**EXERCISE:**
Return, word for word, the lines of the listing below from the one with "Frameworks and APIs" through the one with "Make sure that you have git", and no other lines.

:: INPUT MATERIAL

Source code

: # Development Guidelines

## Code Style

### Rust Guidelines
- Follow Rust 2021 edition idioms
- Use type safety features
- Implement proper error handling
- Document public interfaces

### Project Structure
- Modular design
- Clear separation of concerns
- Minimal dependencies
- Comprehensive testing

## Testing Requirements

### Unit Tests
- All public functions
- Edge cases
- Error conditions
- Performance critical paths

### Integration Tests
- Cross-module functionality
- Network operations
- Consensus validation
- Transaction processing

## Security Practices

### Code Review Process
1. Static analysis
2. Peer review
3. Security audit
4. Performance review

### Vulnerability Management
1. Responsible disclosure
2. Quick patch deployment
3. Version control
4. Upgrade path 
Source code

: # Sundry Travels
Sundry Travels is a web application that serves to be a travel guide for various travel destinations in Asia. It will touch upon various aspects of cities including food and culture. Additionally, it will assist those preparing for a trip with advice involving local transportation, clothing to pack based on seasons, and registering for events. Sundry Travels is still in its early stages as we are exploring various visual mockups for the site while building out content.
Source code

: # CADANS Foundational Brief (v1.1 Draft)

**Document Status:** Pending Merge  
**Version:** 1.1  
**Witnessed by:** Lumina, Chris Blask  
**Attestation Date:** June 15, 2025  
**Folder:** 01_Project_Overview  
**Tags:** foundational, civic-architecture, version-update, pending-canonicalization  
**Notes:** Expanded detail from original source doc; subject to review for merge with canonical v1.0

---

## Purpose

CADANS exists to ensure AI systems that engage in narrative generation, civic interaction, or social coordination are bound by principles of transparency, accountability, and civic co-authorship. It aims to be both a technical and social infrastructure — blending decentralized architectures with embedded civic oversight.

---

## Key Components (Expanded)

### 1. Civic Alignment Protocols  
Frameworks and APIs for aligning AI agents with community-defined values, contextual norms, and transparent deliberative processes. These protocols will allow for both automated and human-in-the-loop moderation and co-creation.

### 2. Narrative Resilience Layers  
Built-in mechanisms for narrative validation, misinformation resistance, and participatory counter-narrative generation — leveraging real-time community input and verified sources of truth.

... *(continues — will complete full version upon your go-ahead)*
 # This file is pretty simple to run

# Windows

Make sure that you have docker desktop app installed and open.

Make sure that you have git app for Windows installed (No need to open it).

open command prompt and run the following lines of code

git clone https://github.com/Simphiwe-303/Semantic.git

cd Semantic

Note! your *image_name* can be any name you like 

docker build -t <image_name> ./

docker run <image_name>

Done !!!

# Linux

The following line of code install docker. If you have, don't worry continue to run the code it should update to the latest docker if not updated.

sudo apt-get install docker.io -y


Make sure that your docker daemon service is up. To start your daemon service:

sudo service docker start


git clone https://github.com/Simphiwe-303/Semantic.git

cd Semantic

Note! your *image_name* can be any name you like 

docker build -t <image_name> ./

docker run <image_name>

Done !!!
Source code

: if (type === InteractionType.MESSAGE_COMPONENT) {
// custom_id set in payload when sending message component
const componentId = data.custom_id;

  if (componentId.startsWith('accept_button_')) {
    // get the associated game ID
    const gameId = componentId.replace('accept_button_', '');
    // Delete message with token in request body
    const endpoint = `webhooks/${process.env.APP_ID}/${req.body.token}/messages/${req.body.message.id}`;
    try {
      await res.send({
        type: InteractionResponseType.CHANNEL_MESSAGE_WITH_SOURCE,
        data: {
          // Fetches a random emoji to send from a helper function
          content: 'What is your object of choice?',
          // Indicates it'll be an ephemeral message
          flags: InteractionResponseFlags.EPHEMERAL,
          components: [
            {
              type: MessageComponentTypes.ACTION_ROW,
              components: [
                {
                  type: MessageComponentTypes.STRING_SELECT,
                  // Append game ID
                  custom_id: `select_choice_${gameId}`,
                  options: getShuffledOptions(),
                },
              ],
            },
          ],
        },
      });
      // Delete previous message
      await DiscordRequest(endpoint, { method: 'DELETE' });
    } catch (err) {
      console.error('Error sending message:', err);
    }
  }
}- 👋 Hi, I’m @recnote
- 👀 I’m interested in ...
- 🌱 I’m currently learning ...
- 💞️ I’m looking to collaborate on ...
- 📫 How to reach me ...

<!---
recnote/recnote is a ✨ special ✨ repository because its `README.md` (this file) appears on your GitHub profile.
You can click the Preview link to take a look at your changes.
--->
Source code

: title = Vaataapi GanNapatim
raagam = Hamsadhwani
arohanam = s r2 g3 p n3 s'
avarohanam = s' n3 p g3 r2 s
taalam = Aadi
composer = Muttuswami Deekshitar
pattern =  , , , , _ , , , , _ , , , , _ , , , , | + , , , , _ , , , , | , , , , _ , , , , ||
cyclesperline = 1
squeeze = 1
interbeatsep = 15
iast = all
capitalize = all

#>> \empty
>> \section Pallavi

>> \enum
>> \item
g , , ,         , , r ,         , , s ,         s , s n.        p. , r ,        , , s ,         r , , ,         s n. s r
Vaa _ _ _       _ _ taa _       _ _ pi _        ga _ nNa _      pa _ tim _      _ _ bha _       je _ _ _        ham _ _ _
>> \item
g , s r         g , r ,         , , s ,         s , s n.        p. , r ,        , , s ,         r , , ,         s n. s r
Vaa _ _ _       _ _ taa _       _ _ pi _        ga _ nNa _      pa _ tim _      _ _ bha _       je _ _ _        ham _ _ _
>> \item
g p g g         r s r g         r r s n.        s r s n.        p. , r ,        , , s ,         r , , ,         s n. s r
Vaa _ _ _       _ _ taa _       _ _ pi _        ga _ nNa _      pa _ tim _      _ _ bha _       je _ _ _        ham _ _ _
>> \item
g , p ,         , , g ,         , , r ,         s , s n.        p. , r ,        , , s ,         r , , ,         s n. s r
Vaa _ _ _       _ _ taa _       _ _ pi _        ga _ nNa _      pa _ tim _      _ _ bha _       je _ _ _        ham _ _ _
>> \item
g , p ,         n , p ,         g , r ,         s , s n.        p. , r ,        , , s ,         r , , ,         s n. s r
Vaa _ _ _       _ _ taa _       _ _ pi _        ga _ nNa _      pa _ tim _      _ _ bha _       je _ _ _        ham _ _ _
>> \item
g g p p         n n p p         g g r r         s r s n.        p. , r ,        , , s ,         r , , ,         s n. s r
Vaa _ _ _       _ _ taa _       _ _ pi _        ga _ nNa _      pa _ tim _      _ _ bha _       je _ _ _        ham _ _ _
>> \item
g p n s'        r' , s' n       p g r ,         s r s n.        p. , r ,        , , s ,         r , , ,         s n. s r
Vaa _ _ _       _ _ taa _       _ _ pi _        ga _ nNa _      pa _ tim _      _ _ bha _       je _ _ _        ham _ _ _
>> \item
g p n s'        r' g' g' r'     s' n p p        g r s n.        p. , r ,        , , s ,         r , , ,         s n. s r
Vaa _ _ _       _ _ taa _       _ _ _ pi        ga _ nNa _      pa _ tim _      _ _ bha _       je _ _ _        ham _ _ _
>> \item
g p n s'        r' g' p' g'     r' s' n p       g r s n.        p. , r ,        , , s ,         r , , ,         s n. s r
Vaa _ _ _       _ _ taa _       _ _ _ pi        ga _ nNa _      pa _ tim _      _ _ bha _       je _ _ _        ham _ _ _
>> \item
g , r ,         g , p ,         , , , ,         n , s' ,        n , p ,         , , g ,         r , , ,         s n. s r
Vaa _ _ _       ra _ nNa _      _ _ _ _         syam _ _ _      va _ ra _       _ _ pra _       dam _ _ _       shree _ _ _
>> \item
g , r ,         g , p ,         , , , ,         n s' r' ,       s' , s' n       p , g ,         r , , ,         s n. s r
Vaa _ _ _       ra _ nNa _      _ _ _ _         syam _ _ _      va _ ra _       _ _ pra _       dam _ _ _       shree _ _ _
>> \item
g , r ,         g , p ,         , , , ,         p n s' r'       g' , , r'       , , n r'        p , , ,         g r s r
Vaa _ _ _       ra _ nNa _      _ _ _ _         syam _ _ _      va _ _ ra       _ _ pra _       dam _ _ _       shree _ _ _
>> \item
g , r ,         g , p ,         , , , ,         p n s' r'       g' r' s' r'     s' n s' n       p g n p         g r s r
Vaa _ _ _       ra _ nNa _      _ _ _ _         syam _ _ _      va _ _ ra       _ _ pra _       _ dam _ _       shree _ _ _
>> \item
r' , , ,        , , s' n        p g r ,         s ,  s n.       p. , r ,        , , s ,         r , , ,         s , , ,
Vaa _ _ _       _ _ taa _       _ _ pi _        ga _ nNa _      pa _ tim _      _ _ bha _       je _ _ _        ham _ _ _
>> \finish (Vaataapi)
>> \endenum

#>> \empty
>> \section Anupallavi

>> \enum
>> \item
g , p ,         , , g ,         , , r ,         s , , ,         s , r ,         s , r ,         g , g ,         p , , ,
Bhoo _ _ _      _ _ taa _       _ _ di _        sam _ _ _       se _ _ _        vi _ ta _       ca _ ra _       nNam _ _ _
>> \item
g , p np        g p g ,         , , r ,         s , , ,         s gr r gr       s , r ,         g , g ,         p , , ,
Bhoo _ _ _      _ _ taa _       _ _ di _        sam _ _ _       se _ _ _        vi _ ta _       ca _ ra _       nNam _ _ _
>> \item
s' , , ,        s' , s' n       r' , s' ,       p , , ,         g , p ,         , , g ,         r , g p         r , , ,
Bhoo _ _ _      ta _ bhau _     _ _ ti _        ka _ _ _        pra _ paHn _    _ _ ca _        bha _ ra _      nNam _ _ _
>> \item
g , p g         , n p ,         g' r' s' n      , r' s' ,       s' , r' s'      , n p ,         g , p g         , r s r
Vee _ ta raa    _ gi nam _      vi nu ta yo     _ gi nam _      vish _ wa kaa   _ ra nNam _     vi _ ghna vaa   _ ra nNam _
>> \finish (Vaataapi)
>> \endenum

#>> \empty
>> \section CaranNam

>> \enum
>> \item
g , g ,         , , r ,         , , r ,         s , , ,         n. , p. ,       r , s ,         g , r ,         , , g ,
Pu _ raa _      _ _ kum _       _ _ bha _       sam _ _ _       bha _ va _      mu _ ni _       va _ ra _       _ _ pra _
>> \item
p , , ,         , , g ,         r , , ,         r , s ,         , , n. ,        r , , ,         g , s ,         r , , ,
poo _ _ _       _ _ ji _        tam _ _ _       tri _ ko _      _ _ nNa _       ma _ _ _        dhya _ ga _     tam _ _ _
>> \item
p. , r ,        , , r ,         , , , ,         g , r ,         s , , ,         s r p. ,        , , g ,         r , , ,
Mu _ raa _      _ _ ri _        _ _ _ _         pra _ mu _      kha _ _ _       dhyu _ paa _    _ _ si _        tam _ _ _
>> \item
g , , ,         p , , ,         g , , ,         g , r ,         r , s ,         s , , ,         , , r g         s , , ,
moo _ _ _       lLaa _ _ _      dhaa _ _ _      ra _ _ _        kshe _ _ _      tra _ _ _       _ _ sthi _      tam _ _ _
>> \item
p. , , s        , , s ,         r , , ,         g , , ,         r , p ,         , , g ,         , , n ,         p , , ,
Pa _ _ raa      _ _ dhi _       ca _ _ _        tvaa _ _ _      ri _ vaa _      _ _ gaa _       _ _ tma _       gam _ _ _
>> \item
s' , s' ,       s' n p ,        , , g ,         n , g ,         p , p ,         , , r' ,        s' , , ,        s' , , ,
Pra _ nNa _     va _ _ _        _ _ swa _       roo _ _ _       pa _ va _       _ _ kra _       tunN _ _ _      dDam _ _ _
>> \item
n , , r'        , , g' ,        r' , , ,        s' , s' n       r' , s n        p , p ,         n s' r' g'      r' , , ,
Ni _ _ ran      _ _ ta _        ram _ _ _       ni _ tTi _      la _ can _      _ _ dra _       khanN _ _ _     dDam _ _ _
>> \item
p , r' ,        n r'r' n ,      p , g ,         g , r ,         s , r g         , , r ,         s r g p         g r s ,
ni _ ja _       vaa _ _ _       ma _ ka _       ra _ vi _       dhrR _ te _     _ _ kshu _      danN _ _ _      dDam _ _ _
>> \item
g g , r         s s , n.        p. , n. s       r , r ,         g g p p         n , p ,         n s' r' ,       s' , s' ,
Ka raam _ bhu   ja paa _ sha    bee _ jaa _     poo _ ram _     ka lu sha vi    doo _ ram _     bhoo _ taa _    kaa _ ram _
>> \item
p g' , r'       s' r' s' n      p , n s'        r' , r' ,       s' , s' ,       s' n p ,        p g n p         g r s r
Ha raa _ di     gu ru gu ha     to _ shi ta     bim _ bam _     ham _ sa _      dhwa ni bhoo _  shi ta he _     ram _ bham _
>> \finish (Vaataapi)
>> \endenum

::::

**ANSWER TO THIS PROBLEM:**
Frameworks and APIs for aligning AI agents with community-defined values, contextual norms, and transparent deliberative processes. These protocols will allow for both automated and human-in-the-loop moderation and co-creation.

### 2. Narrative Resilience Layers  
Built-in mechanisms for narrative validation, misinformation resistance, and participatory counter-narrative generation — leveraging real-time community input and verified sources of truth.

... *(continues — will complete full version upon your go-ahead)*
 # This file is pretty simple to run

# Windows

Make sure that you have docker desktop app installed and open.

Make sure that you have git app for Windows installed (No need to open it).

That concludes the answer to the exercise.